The Vitaras don't hold value particularly well at all (hence why they're so cheap to buy second hand!), but I just wondered if one would be worth it for a year or two? I'd heard they were really reliable!


----------



## Happytohack (28 December 2006)

My sister is on her 4th or 5th Rav4 - she loves them and has had absolutely no problems with them whatsoever.  They off road capability is pretty good too.  I have a Toyota Hi -lux 4 door pick up and have had no problems with that either.  I love Toyotas and would always choose one.


----------



## hellyt1 (28 December 2006)

a rav is the ideal compromise for me, I've had mine just over a year and i love it! haven't really taken it off road but it deals with rutted tracks, muddy gateways etc with no problem at all, my other half has to go at about 5 mph down a track the rav will quite happily take at 25. in town it is nippy and easy to handle as well as a comfotable ride and great to park (as the swb models are really quite short), the only thing i would say against them is that they do go through the petrol in town.
they might be a girly car but i have fun with mine! 
	
	
		
		
	


	





i would def recommend the rav every time


----------



## anniedoherty (28 December 2006)

I don't know about the Rav4 but I had a Vitara for a while and didn't like it.  I never felt very safe in it as it seemed to blow all over the road.  Ok on the lanes but not on big roads.  Also it wasn't very good in icy conditions.

Got a Freelander now and I love that.  Makes me feel safe and has lots of room for all my tack etc in back as it only has two seats.  Not many of them made though.


----------



## cariadssogreat (28 December 2006)

Would go for the rav 4 - obviously your aware that neither are designed to tow horses


----------



## Fletch (28 December 2006)

I have had one Suzuki and now on my 4th consecutive RAV4.  Never had any trouble with any of the Toyotas and perfect customer service from the garage.  Says it all really!!


----------



## Baggybreeches (28 December 2006)

The Rav4 everytime!


----------



## Sags_Deer (28 December 2006)

i have a rav love it, will swap it in for newer model at some point, you interested.  toyota are far better, never had a problem with mine she says touching wood!!


----------



## Sags_Deer (28 December 2006)

by the way they are recreational activity vehicle (rav) in case you didnt know what it stood for.


----------



## Ravenwood (28 December 2006)

I've got a Rav 4 and take it off road a lot - especially on the shoot - it goes nearly everywhere particularly some places that the bigger and heavier 4 x 4 stuggle to do - the only drawback is the low ground clearance so some really deep tracks scrap the bottom.  I only use the diff lock if I need real grip such as up steep tracks as its all wheel drive. It's also brilliant for every day, always starts, is easy to drive and fast on the motorway.  Not brilliant on petrol I get about 27 mpg on a good run.

Best car I've ever had!


----------



## Sooty (28 December 2006)

The Rav 4 is a chunkier car and despite being a 'grass and gravel' car, can perform quite well off road - I know, as I have been all round the fields round here in mine, in all conditions. The Suzukis always strike me as a bit lightweight. Neither is suitable for towing a horse trailer though!


----------



## Twiglet (29 December 2006)

As I said in my first post, the car isn't to tow with, so I'm not concerned about it's lack of towing abilities. 

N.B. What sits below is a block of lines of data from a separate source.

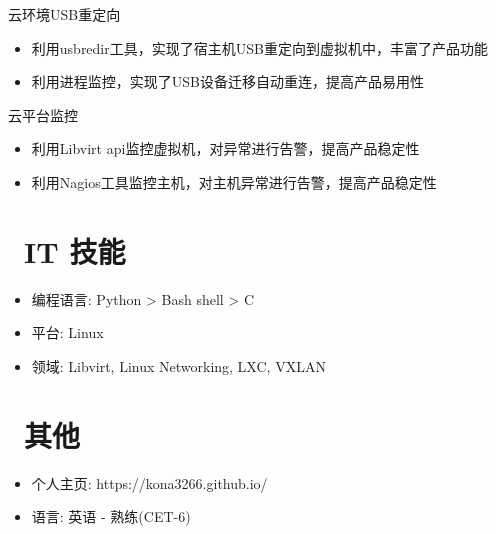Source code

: \documentclass{resume}
\begin{document}
\begin{onehalfspacing}
云环境USB重定向
\begin{itemize}
  \item 利用usbredir工具，实现了宿主机USB重定向到虚拟机中，丰富了产品功能
  \item 利用进程监控，实现了USB设备迁移自动重连，提高产品易用性
\end{itemize}
\end{onehalfspacing}
\begin{onehalfspacing}
云平台监控
\begin{itemize}
  \item 利用Libvirt api监控虚拟机，对异常进行告警，提高产品稳定性
  \item 利用Nagios工具监控主机，对主机异常进行告警，提高产品稳定性
\end{itemize}
\end{onehalfspacing}


\section{\faCogs\ IT 技能}
\begin{itemize}[parsep=0.5ex]
  \item 编程语言: Python > Bash shell > C
  \item 平台: Linux
  \item 领域: Libvirt, Linux Networking, LXC, VXLAN
\end{itemize}

\section{\faInfo\ 其他}
\begin{itemize}[parsep=0.5ex]
  \item 个人主页: https://kona3266.github.io/
  \item 语言: 英语 - 熟练(CET-6)
\end{itemize}

%
%
\end{document}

Looks like the Rav is pretty popular on most fronts then!


----------



## flyingfeet (29 December 2006)

We have a RAV4, however if I had to choose between the RAV and a Vitara, with my money I would get a vitara

The fuel consumption is better and they are cheaper. The new vitara looks nice and substantial too. However I am also influenced by the fact that the suzuki garage is really handy, whereas toyota is a pain to get to.


----------



## Kezza (29 December 2006)

my friend went through the exact same dilemma a month ago ... she test drove both and got the Rav 4 for the following reasons:

The depreciation of a suzuki is terrible, Toyota is a far better manufacturer who make cars of greater quality which last longer in every respect, the Rav was faster and it was more understated unlike the vitara which has suzuki written in massive letters across the back ...

Having said that, I wouldn't like to tow or get stuck in a field with either of them and have a short wheel based 2.8 TD Pajero myself which can get me out of the deepest mud holes!


----------



## Kezza (29 December 2006)

downside is the smallest boot ever on the 3 door rav ... my friend can just about fit her back protector in it and she's not a big girl!!


----------



## flyingfeet (29 December 2006)

Also because its fast insurance on a RAV is really quite extortionate! 

I'm 28 with my own car and insurance wanted around £150 to add me to my mothers RAV4. 

I'd buy a year old vitara- that way someone else has taken the worst depreciation hit.


----------